● Saved data entries:
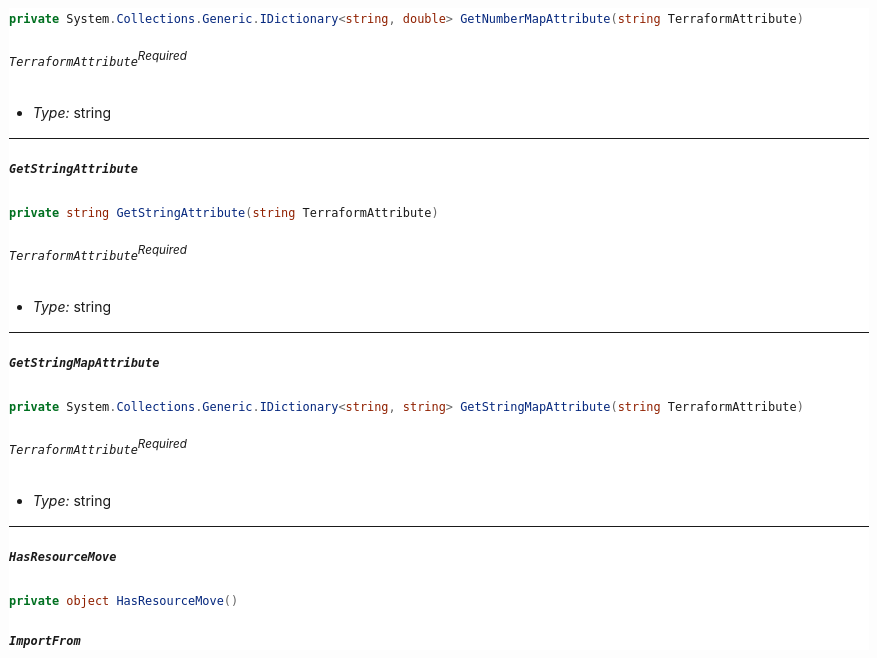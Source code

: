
 ```csharp
private System.Collections.Generic.IDictionary<string, double> GetNumberMapAttribute(string TerraformAttribute)
```

###### `TerraformAttribute`<sup>Required</sup> <a name="TerraformAttribute" id="@cdktf/provider-cloudflare.loadBalancerMonitor.LoadBalancerMonitor.getNumberMapAttribute.parameter.terraformAttribute"></a>

- *Type:* string

---

##### `GetStringAttribute` <a name="GetStringAttribute" id="@cdktf/provider-cloudflare.loadBalancerMonitor.LoadBalancerMonitor.getStringAttribute"></a>

```csharp
private string GetStringAttribute(string TerraformAttribute)
```

###### `TerraformAttribute`<sup>Required</sup> <a name="TerraformAttribute" id="@cdktf/provider-cloudflare.loadBalancerMonitor.LoadBalancerMonitor.getStringAttribute.parameter.terraformAttribute"></a>

- *Type:* string

---

##### `GetStringMapAttribute` <a name="GetStringMapAttribute" id="@cdktf/provider-cloudflare.loadBalancerMonitor.LoadBalancerMonitor.getStringMapAttribute"></a>

```csharp
private System.Collections.Generic.IDictionary<string, string> GetStringMapAttribute(string TerraformAttribute)
```

###### `TerraformAttribute`<sup>Required</sup> <a name="TerraformAttribute" id="@cdktf/provider-cloudflare.loadBalancerMonitor.LoadBalancerMonitor.getStringMapAttribute.parameter.terraformAttribute"></a>

- *Type:* string

---

##### `HasResourceMove` <a name="HasResourceMove" id="@cdktf/provider-cloudflare.loadBalancerMonitor.LoadBalancerMonitor.hasResourceMove"></a>

```csharp
private object HasResourceMove()
```

##### `ImportFrom` <a name="ImportFrom" id="@cdktf/provider-cloudflare.loadBalancerMonitor.LoadBalancerMonitor.importFrom"></a>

● What the task asks: The records above are to be quoted exactly, with all pictures left out.

● Your response:
Source code

:
 ```csharp
private System.Collections.Generic.IDictionary<string, double> GetNumberMapAttribute(string TerraformAttribute)
```

###### `TerraformAttribute`<sup>Required</sup> <a name="TerraformAttribute" id="@cdktf/provider-cloudflare.loadBalancerMonitor.LoadBalancerMonitor.getNumberMapAttribute.parameter.terraformAttribute"></a>

- *Type:* string

---

##### `GetStringAttribute` <a name="GetStringAttribute" id="@cdktf/provider-cloudflare.loadBalancerMonitor.LoadBalancerMonitor.getStringAttribute"></a>

```csharp
private string GetStringAttribute(string TerraformAttribute)
```

###### `TerraformAttribute`<sup>Required</sup> <a name="TerraformAttribute" id="@cdktf/provider-cloudflare.loadBalancerMonitor.LoadBalancerMonitor.getStringAttribute.parameter.terraformAttribute"></a>

- *Type:* string

---

##### `GetStringMapAttribute` <a name="GetStringMapAttribute" id="@cdktf/provider-cloudflare.loadBalancerMonitor.LoadBalancerMonitor.getStringMapAttribute"></a>

```csharp
private System.Collections.Generic.IDictionary<string, string> GetStringMapAttribute(string TerraformAttribute)
```

###### `TerraformAttribute`<sup>Required</sup> <a name="TerraformAttribute" id="@cdktf/provider-cloudflare.loadBalancerMonitor.LoadBalancerMonitor.getStringMapAttribute.parameter.terraformAttribute"></a>

- *Type:* string

---

##### `HasResourceMove` <a name="HasResourceMove" id="@cdktf/provider-cloudflare.loadBalancerMonitor.LoadBalancerMonitor.hasResourceMove"></a>

```csharp
private object HasResourceMove()
```

##### `ImportFrom` <a name="ImportFrom" id="@cdktf/provider-cloudflare.loadBalancerMonitor.LoadBalancerMonitor.importFrom"></a>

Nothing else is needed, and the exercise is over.